Published Date: Apr 30, 1998

Language and Feminist Issues in Pakistan (W-31)

Tariq Rahman, SDPI


Verbal behaviour is part of socialization.  One learns one’s role in life, including one’s place in the power structure, from the way one talks and is talked to.  Thus in rigidly hierarchical societies servants and children, for instance, may be expected to show verbal deference to employers and grownups respectively.  Brown and Gilman (1960) called the pronouns of deference vous forms and those of less power or intimacy tu forms.  Thus, in Pakistan too, social inferiors are addressed as tum (or tu) while they are expected to say aap to their superiors.  In other words, our address system reflects our power structure.

Verbal behaviour also reflects the role of women in the power structure and, more importantly, the philosophy upon which this role is contingent.  This philosophy is loosely termed patriarchy i.e the domination of males.  Feminists have only recently turned their attention to how it is sustained and reinforced by language.  Goffman (1977) suggests that the arrangement between the sexes in Western – and by extension all patriarchal – cultures is on the model of the parent-child relationship.  The husband loves and controls the wife.  Similarly androcentric generics – use of general words so that the male appears as the norm while the female is the deviation, the marked case – are said to reinforce male domination.  The feminists using the English language wrote manuals suggesting the adoption of non-sexist terms some of which are given below:

Box 1:
Conventional terms           Non-sexist terms
Officers and their wives      Officers and their spouses
Mankind                           Humanity
Manpower                         Personnel
He                                   He or she (s/he)
Miss                                 Ms
Chairman                         Chairperson

Recently there has been a decline in the use of androcentric generics, at least in written English.
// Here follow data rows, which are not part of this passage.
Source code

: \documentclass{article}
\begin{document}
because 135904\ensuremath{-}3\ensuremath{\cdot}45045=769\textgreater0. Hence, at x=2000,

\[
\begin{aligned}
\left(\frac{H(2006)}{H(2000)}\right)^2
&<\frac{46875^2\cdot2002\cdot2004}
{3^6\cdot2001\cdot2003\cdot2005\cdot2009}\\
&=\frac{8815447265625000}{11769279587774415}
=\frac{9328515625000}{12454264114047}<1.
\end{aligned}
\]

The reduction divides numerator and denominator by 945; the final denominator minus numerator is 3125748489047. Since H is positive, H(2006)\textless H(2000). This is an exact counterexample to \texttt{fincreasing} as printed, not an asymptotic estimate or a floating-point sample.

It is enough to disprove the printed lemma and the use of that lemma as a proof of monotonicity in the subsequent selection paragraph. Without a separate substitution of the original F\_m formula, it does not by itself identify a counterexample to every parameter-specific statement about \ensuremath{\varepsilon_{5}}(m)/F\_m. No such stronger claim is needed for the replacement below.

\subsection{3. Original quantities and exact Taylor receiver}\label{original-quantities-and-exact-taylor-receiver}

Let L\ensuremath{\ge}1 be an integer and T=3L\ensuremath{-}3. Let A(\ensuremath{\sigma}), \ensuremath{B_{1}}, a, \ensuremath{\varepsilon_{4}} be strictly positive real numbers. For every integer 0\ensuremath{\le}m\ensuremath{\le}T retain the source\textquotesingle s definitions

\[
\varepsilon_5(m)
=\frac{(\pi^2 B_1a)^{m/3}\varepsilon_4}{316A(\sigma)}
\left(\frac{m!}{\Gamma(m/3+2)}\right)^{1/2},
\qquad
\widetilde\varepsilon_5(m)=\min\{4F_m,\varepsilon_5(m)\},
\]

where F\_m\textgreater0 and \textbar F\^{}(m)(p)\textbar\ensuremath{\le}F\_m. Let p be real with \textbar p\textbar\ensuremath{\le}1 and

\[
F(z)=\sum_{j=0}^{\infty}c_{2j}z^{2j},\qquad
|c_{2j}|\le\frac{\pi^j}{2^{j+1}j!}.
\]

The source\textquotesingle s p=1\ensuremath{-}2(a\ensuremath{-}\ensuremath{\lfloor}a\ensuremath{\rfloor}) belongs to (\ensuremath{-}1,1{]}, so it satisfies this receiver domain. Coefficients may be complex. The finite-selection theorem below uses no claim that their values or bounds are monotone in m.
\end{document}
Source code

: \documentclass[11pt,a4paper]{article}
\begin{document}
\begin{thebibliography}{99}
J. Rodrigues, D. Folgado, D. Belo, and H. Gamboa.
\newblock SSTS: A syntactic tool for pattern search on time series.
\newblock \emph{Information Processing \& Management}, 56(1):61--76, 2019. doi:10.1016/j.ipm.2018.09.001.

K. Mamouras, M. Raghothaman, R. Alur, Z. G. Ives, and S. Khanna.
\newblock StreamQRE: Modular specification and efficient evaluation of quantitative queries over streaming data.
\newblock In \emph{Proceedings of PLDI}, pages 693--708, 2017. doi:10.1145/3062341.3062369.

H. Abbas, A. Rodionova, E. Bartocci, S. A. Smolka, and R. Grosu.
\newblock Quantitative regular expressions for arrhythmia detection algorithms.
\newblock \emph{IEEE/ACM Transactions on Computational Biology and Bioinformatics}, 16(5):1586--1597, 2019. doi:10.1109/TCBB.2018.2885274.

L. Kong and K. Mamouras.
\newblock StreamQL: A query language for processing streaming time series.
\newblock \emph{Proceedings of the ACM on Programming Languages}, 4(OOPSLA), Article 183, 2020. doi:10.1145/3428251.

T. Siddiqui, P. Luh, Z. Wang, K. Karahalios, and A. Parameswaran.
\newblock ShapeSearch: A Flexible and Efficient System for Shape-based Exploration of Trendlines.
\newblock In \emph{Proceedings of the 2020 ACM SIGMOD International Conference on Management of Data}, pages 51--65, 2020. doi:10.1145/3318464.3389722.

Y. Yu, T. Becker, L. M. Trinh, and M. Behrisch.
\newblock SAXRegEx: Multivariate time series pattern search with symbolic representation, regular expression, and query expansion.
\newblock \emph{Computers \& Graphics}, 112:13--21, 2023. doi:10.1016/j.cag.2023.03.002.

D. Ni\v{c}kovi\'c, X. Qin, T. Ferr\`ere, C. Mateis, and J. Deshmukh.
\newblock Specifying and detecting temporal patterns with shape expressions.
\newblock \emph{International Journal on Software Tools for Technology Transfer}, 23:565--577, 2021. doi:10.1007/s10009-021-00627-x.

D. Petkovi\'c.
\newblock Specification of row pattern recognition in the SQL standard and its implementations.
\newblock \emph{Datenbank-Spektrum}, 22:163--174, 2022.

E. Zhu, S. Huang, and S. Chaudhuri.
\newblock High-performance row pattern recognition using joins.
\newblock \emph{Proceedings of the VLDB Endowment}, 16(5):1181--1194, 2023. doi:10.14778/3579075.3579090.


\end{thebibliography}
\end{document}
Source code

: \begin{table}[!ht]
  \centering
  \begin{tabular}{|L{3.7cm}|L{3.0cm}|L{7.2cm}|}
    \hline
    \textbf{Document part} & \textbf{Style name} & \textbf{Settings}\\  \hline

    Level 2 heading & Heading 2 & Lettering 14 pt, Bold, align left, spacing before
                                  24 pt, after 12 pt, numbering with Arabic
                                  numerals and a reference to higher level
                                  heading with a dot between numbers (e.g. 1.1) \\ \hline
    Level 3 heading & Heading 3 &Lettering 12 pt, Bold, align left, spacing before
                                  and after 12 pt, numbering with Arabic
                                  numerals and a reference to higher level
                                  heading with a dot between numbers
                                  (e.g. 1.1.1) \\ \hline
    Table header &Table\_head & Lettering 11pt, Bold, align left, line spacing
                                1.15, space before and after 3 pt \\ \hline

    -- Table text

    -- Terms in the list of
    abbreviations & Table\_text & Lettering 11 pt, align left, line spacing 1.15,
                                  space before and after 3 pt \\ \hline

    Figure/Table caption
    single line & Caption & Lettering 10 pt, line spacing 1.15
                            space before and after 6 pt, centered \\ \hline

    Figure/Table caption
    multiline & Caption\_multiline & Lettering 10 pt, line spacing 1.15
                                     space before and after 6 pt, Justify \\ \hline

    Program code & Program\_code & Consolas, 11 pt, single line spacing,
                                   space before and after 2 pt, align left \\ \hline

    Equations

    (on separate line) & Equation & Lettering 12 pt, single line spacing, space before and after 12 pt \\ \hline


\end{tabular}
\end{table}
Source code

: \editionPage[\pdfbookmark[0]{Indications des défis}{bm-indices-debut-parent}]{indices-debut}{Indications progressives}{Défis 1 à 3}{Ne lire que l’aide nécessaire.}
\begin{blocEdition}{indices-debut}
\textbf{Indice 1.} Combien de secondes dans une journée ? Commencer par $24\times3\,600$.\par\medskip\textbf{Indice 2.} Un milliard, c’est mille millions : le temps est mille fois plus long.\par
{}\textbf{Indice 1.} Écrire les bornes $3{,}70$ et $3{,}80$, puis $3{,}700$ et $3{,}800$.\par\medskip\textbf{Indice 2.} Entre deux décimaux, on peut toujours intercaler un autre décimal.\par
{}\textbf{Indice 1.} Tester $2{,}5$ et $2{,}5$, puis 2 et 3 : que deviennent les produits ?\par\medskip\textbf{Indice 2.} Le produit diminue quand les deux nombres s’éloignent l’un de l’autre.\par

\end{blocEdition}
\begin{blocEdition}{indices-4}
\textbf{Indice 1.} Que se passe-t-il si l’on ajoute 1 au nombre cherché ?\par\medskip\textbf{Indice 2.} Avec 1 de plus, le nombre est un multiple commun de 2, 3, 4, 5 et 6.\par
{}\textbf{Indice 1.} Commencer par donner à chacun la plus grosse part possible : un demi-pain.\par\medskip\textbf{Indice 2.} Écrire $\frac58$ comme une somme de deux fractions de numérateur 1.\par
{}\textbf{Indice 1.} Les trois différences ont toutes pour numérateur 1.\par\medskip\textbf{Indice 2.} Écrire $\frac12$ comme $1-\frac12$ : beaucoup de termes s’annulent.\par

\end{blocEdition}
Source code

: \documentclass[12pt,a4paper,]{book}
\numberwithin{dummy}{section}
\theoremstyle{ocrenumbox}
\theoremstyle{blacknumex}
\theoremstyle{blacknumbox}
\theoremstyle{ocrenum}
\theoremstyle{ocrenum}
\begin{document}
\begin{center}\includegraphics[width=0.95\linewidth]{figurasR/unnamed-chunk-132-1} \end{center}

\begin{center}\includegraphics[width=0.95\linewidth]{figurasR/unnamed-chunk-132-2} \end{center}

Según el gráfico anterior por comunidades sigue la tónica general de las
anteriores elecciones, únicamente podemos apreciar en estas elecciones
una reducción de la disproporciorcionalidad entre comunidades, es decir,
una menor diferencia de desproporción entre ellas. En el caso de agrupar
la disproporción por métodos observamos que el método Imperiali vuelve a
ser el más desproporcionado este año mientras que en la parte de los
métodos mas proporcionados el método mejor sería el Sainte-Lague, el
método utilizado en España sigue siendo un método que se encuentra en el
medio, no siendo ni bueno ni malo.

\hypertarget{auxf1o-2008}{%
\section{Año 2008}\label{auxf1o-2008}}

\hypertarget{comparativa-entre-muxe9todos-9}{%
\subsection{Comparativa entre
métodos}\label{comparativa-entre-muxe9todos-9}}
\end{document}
However, Cooper rightly points out:

The women’s movement shows us that social movements have linguistic consequences, whether or not such consequences influence nonlinguistic behaviour.  It has, in any event, proven easier to change written usage than to change the practices and attitudes which subordinate women (1989: 20).
However, the desire for changing linguistic usage is a psychological response to devaluation and subordination.  Even if it does not change the structure of society, it does decrease women’s feeling of being peripheral or dominated.  That is its rationale and justification.

Such linguistic matters have not been given any attention in Pakistan though here, too, language does reflect and support social realities.  The aim of this article, then, is to study how the use of Urdu and Punjabi in Pakistan reflect the subordination of women.  For this purpose the article relies on literary sources, unstructured ecounters, interviews and general observation.